> TASK STATEMENT
Every entry needs to be reproduced exactly.

(Stored data)

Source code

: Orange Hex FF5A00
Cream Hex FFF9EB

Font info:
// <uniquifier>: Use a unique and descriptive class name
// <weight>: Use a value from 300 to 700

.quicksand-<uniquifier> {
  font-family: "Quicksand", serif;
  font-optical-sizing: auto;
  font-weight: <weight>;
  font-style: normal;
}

> ANSWER BOX
Source code

: Orange Hex FF5A00
Cream Hex FFF9EB

Font info:
// <uniquifier>: Use a unique and descriptive class name
// <weight>: Use a value from 300 to 700

.quicksand-<uniquifier> {
  font-family: "Quicksand", serif;
  font-optical-sizing: auto;
  font-weight: <weight>;
  font-style: normal;
}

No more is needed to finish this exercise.